The facts of the case
In this case, the taxpayer incurred foreign tax on a royalty received from a treaty partner jurisdiction. A tax credit was available under Irish law for part of the foreign tax incurred. The taxpayer sought to deduct the excess unrelieved foreign tax on the basis that the tax was part of the cost of doing business in the foreign country.
Revenue denied the deduction, arguing:
- The withholding tax was in the nature of a tax on income and therefore could not be deducted; and
- The tax was not "laid out or expended for the purposes of the trade", a basic requirement for trading deductions to be permitted under Irish law.
The taxpayer appealed the decision of Revenue to the Appeal Commissioners. By way of background, the Appeal Commissioners is an independent statutory body whose main task is hearing, determining and disposing of appeals against assessments and decisions of Revenue. Most Irish appeals on tax matters are first heard by the Appeal Commissioners.
Taxes in the nature of income tax not deductible
The analysis included in the decision of the Appeal Commissioner on this point is not entirely clear. There is some old case law in Ireland and the UK that concludes that foreign taxes on profits (or 'income taxes') are not deductible when calculating taxable profits. The taxpayer argued that as the foreign tax withheld from the royalty was calculated on the gross amount, it was not a tax on profits (or an 'income tax') and therefore that older case law did not apply.
The Appeal Commissioner rejected this position pointing to the claim for partial relief under the credit system as an acceptance by the taxpayer that the foreign tax was in the nature of an income tax. In addition, the Appeal Commissioner referred to a UK case that confirmed that a Venezuelan turnover tax could be regarded as a tax on profits even though the tax was applied by the Venezuelan authorities on a gross basis.

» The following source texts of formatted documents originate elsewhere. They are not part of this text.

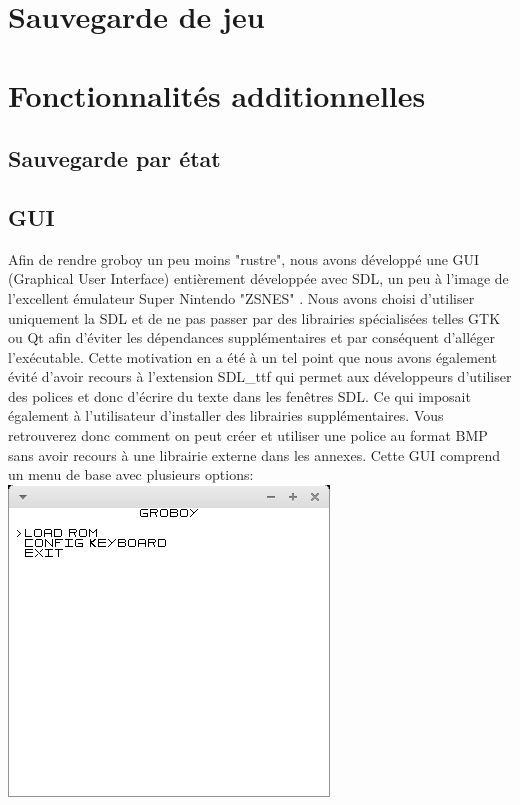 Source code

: \documentclass{report}
\begin{document}
\section{Sauvegarde de jeu}
\section{Fonctionnalités additionnelles}
\subsection{Sauvegarde par état}
\subsection{GUI}
Afin de rendre groboy un peu moins "rustre", nous avons développé une GUI (Graphical User Interface) entièrement développée avec SDL, un peu à l'image de l'excellent émulateur Super Nintendo "ZSNES" \cite{zsnes}. Nous avons choisi d'utiliser uniquement la SDL et de ne pas passer par des librairies spécialisées telles GTK ou Qt afin d'éviter les dépendances supplémentaires et par conséquent d'alléger l'exécutable. Cette motivation en a été à un tel point que nous avons également évité d'avoir recours à l'extension SDL\_ttf qui permet aux développeurs d'utiliser des polices et donc d'écrire du texte dans les fenêtres SDL. Ce qui imposait également à l'utilisateur d'installer des librairies supplémentaires. Vous retrouverez donc comment on peut créer et utiliser une police au format BMP sans avoir recours à une librairie externe dans les annexes. Cette GUI comprend un menu de base avec plusieurs options: \\ 
\includegraphics[scale=0.5]{images/screenshot_menu.png}\\
\end{document}
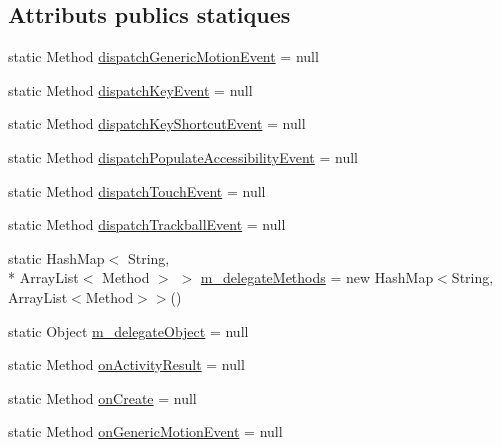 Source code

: \subsection*{Attributs publics statiques}
\begin{DoxyCompactItemize}
\item 
static Method \hyperlink{classorg_1_1qtproject_1_1qt5_1_1android_1_1bindings_1_1_qt_application_a2c2d0ff311ded8aaa6dabdde99632a6c}{dispatch\-Generic\-Motion\-Event} = null
\item 
static Method \hyperlink{classorg_1_1qtproject_1_1qt5_1_1android_1_1bindings_1_1_qt_application_a970719713bf7310b041b31dd6415fdcb}{dispatch\-Key\-Event} = null
\item 
static Method \hyperlink{classorg_1_1qtproject_1_1qt5_1_1android_1_1bindings_1_1_qt_application_aa2fb7f374d9a03d6b939375933ff5149}{dispatch\-Key\-Shortcut\-Event} = null
\item 
static Method \hyperlink{classorg_1_1qtproject_1_1qt5_1_1android_1_1bindings_1_1_qt_application_a263117be3577f4976dc349a550cdb73f}{dispatch\-Populate\-Accessibility\-Event} = null
\item 
static Method \hyperlink{classorg_1_1qtproject_1_1qt5_1_1android_1_1bindings_1_1_qt_application_aa76cf4fe4b2ccebdca957464b7411745}{dispatch\-Touch\-Event} = null
\item 
static Method \hyperlink{classorg_1_1qtproject_1_1qt5_1_1android_1_1bindings_1_1_qt_application_acb66b3d0eafb07d1f13fb0a7ca4262bf}{dispatch\-Trackball\-Event} = null
\item 
static Hash\-Map$<$ String, \\*
Array\-List$<$ Method $>$ $>$ \hyperlink{classorg_1_1qtproject_1_1qt5_1_1android_1_1bindings_1_1_qt_application_a5b32c9d8ce150fc1866812b13debbcfb}{m\-\_\-delegate\-Methods} = new Hash\-Map$<$String, Array\-List$<$Method$>$$>$()
\item 
static Object \hyperlink{classorg_1_1qtproject_1_1qt5_1_1android_1_1bindings_1_1_qt_application_a8b778a94cf5468dfc07ae8f3e8d81148}{m\-\_\-delegate\-Object} = null
\item 
static Method \hyperlink{classorg_1_1qtproject_1_1qt5_1_1android_1_1bindings_1_1_qt_application_a6538f4bbf7fdf3a1eba5971bb830af71}{on\-Activity\-Result} = null
\item 
static Method \hyperlink{classorg_1_1qtproject_1_1qt5_1_1android_1_1bindings_1_1_qt_application_a2bd84d3f02531e21ab7434cd4d48b849}{on\-Create} = null
\item 
static Method \hyperlink{classorg_1_1qtproject_1_1qt5_1_1android_1_1bindings_1_1_qt_application_a2ba7755a97e7fadf952401719ca1f8e4}{on\-Generic\-Motion\-Event} = null
$$
\end{DoxyCompactItemize}
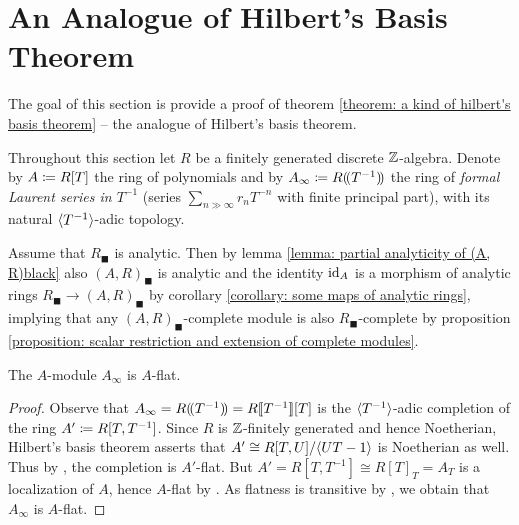 \newpage
\section{An Analogue of Hilbert's Basis Theorem}
\label{section: an analogue of hilbert's basis theorem}

The goal of this section is provide a proof of theorem \ref{theorem: a kind of hilbert's basis theorem} -- the analogue of Hilbert's basis theorem.

\begin{convention}
	Throughout this section let $R$ be a finitely generated discrete $\Z$-algebra. Denote by $A\ldef R[T]$ the ring of polynomials and by $A_\infty\ldef \laurent{R}{T^{-1}}$ the ring of \emph{formal Laurent series in $T^{-1}$} (\ie series $\sum_{n\gg \infty} r_n T^{-n}$ with finite principal part), with its natural $\ideal{T^{-1}}$-adic topology.
	
	Assume that $R_\blacksquare$ is analytic. Then by lemma \ref{lemma: partial analyticity of (A, R)black} also $(A, R)_\blacksquare$ is analytic and the identity $\id_A$ is a morphism of analytic rings $R_\blacksquare \to (A, R)_\blacksquare$ by corollary \ref{corollary: some maps of analytic rings}, implying that any $(A, R)_\blacksquare$-complete module is also $R_\blacksquare$-complete by proposition \ref{proposition: scalar restriction and extension of complete modules}.
\end{convention}

\begin{lemma}
	\label{lemma: Ainfty is A-flat, f.g. case}
	
	The $A$-module $A_\infty$ is $A$-flat.
\end{lemma}
\begin{proof}
	Observe that $A_\infty = \laurent{R}{T^{-1}} = \series{R}{T^{-1}}[T]$ is the $\ideal{T^{-1}}$-adic completion of the ring $A'\ldef R[T, T^{-1}]$. Since $R$ is $\Z$-finitely generated and hence Noetherian, Hilbert's basis theorem asserts that $A'\cong R[T, U]/\ideal{UT - 1}$ is Noetherian as well. Thus by \cite[\href{https://stacks.math.columbia.edu/tag/00HT}{Tag 00HT}]{stacks-project}, the completion is $A'$-flat. But $A' = R[T, T^{-1}]\cong R[T]_T = A_T$ is a localization of $A$, hence $A$-flat by \cite[\href{https://stacks.math.columbia.edu/tag/00HT}{Tag 00HT}]{stacks-project}. As flatness is transitive by \cite[\href{https://stacks.math.columbia.edu/tag/00HT}{Tag 00HT}]{stacks-project}, we obtain that $A_\infty$ is $A$-flat.
\end{proof}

The Appeal Commissioner's analysis on the nature of the tax (which is critical to the outcome of the case) is somewhat opaque and it is hoped that when the case is considered by the High Court an in-depth review of this point will be included in the decision.
Not laid out or expended for the purposes of the trade
In determining whether the withholding tax was 'laid out or expended for the purposes of the trade', the Appeal Commissioner had regard to Harrods (Buenos Aires) v Gooby (HM Inspector of Taxes)  41 TC 450. That case concerned an Argentinean tax on the capital of a UK business operating in Argentina. The tax was held to be deductible. Failure to pay the tax could have resulted in the taxpayer being precluded from carrying on business in Argentina.
The Appeal Commissioner distinguished the Harrods case noting that the foreign withholding tax in the instant case did not "constitute a mandatory pre-condition to carrying out business in the source state the way the capital tax did in Harrods; it is simply a consequence of having carried out business in the source state". Overall, this appears to be a very high threshold to meet in order for any foreign tax to be treated as deductible and it will be interesting to see the High Court's position on the point.
High Court appeal
No date has yet been set for the High Court appeal. However, it is likely to be a case that will be closely watched by many corporate taxpayers operating in Ireland.